DATA EXCERPTS:
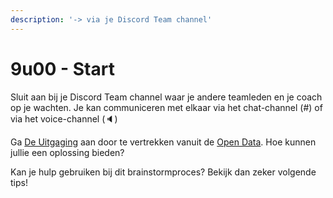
 ```yaml
---
description: '-> via je Discord Team channel'
---
```


# 9u00 - Start

Sluit aan bij je Discord Team channel waar je andere teamleden en je coach op je wachten. Je kan communiceren met elkaar via het chat-channel \(\#\) of via het voice-channel \(🔈\)

Ga [De Uitgaging](../../projects.md) aan door te vertrekken vanuit de [Open Data](../../tools/the-open-data.md). Hoe kunnen jullie een oplossing bieden? 

Kan je hulp gebruiken bij dit brainstormproces? Bekijk dan zeker volgende tips!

PROBLEM TO WORK ON: Find each line of the data above that holds the word "Discord", then copy it.

ANSWER BELOW:
description: '-> via je Discord Team channel'
Sluit aan bij je Discord Team channel waar je andere teamleden en je coach op je wachten. Je kan communiceren met elkaar via het chat-channel \(\#\) of via het voice-channel \(🔈\)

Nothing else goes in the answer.